# Handin Exercise 6

Create a module containing a class with the following methods:
1. __init__(self, url_list)
2. download(url,filename) raises NotFoundException when url returns 404
3. multi_download() uses threads to download multiple urls as text and stores filenames as a property
4. __iter__() returns an iterator
5. __next__() returns the next filename (and stops when there are no more)
6. urllist_generator() returns a generator to loop through the urls
7. avg_vowels(text) - a rough estimate on readability returns average number of vowels in the words of the text
8. hardest_read() returns the filename of the text with the highest vowel score (use all the cpu cores on the computer for this work.

In [11]:
import requests
import uuid
from concurrent.futures import ThreadPoolExecutor, as_completed

class MyClass:
    def __init__(self, url_list):
        self.url_list = url_list
        self.filenames = []
        self.count = 0
        
    def download(self, url, filename):
        r = requests.get(url)
        if r.status_code == "404":
            raise NotFoundException("Given URL not found")
        else:
            f = open(filename, "a")
            f.write(r.json()["value"])
            
    def download_books(self, url, filename):
        r = requests.get(url)
        if r.status_code == "404":
            raise NotFoundException("Given URL not found")
        else:
            f = open(filename, "a")
            f.write(r.text)
            self.filenames.append(filename)

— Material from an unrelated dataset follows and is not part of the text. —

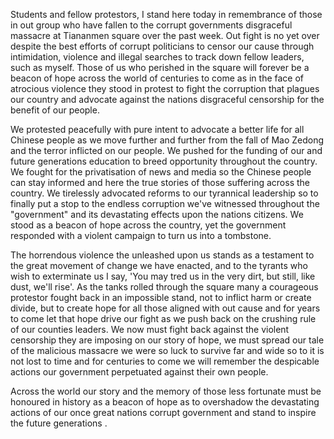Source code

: Students and fellow protestors, I stand here today in remembrance of those in out group who have fallen to the corrupt governments disgraceful massacre at Tiananmen square over the past week. Out fight is no yet over despite the best efforts of corrupt politicians to censor our cause through intimidation, violence and illegal searches to track down fellow leaders, such as myself. Those of us who perished in the square will forever be a beacon of hope across the world of centuries to come as in the face of atrocious violence they stood in protest to fight the corruption that plagues our country and advocate against the nations disgraceful censorship for the benefit of our people.

We protested peacefully with pure intent to advocate a better life for all Chinese people as we move further and further from the fall of Mao Zedong and the terror inflicted on our people. We pushed for the funding of our and future generations education to breed opportunity throughout the country. We fought for the privatisation of news and media so the Chinese people can stay informed and here the true stories of those suffering across the country. We tirelessly advocated reforms to our tyrannical leadership so to finally put a stop to the endless corruption we've witnessed throughout the "government" and its devastating effects upon the nations citizens. We stood as a beacon of hope across the country, yet the government responded with a violent campaign to turn us into a tombstone.

The horrendous violence the unleashed upon us stands as a testament to the great movement of change we have enacted, and to the tyrants who wish to exterminate us I say, 'You may tred us in the very dirt, but still, like dust, we'll rise'. As the tanks rolled through the square many a courageous protestor fought back in an impossible stand, not to inflict harm or create divide, but to create hope for all those aligned with out cause and for years to come let that hope drive our fight as we push back on the crushing rule of our counties leaders. We now must fight back against the violent censorship they are imposing on our story of hope, we must spread our tale of the malicious massacre we were so luck to survive far and wide so to it is not lost to time and for centuries to come we will remember the despicable actions our government perpetuated against their own people.

 Across the world our story and the memory of those less fortunate must be honoured in history as a beacon of hope as to overshadow the devastating actions of our once great nations corrupt government and stand to inspire the future generations .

    def multi_download(self):
        threads = []
        with ThreadPoolExecutor(max_workers=20) as executor:
            for url in self.url_list:
                filename = str(uuid.uuid1())
                self.filenames.append(filename)
                threads.append(executor.submit(self.download(url, str(filename))))
                
    def __iter__ (self):
        return self
    
    def __next__(self):
        if len(self.filenames) == 0:
            raise StopIteration
        return self.filenames.pop()

In [12]:
randomUrls = ["https://api.chucknorris.io/jokes/random", "https://api.chucknorris.io/jokes/random", "https://api.chucknorris.io/jokes/random", "https://api.chucknorris.io/jokes/random"]

mc = MyClass(randomUrls)

In [3]:
print(next(mc))

d6d51a9e-857d-11eb-8d99-0242ac130003


In [4]:
def url_generator(self):
    while len(self.url_list) != 0:
        yield self.url_list.pop()
        
[x for x in url_generator(mc)]

['https://api.chucknorris.io/jokes/random',
 'https://api.chucknorris.io/jokes/random',
 'https://api.chucknorris.io/jokes/random',
 'https://api.chucknorris.io/jokes/random']

In [5]:
import csv

def avg_vowels(csv):
    count = 0
    text = ""
    with open(csv, "r") as file:
        lines = file.readlines()
        for line in lines:
            text = line.split(" ")
            all_vowels = 'aeiouyæøå'
            for word in text:
                for char in word:
                    if char in all_vowels:
                        count += 1
    return count/len(text)

print(avg_vowels("./5e6ce8d6-84e0-11eb-ade7-0242ac130003"))

0.9


In [6]:
import time
import multiprocessing
from concurrent.futures import ProcessPoolExecutor

def hardest_read(self, workers=multiprocessing.cpu_count()):
    with ProcessPoolExecutor(workers):
        scores = {}
        highest_score = 0
        for filename in self.filenames:
            scores[avg_vowels(filename)] = filename

        key_max = max(scores, key=scores.get)
        return scores[key_max]

hardest_read(mc)

'd6b6fc1c-857d-11eb-8d99-0242ac130003'

### Ex 2
Create a notebook and import your module from above
1. Find 10 books on https://www.gutenberg.org/browse/scores/top and download them using an object of the class you just created before
2. Test the different methods of your class
3. Make a bar plot with a sorted list of books on x-axis and avg vowels on y-axis

In [15]:
mc.download_books("https://www.gutenberg.org/files/84/84-0.txt", "Frankenstein")
mc.download_books("https://www.gutenberg.org/files/11/11-0.txt", "Alice in Wonderlands")
mc.download_books("https://www.gutenberg.org/files/64812/64812-0.txt", "Eyes that Watch")
mc.download_books("https://www.gutenberg.org/files/1661/1661-0.txt", "The Adventures of Sherlock Holmes")
mc.download_books("https://www.gutenberg.org/files/98/98-0.txt", "A Tale of Two Cities")
mc.download_books("https://www.gutenberg.org/files/1080/1080-0.txt", "A Modest Proposal")
mc.download_books("https://www.gutenberg.org/files/219/219-0.txt", "Heart of Darkness")
mc.download_books("https://www.gutenberg.org/cache/epub/5200/pg5200.txt", "Metamorphisis")
mc.download_books("https://www.gutenberg.org/files/174/174-0.txt", "The Picture of Dorian Gray")
mc.download_books("https://www.gutenberg.org/files/205/205-0.txt", "Walden, and On The Duty Of Civil Disobedience")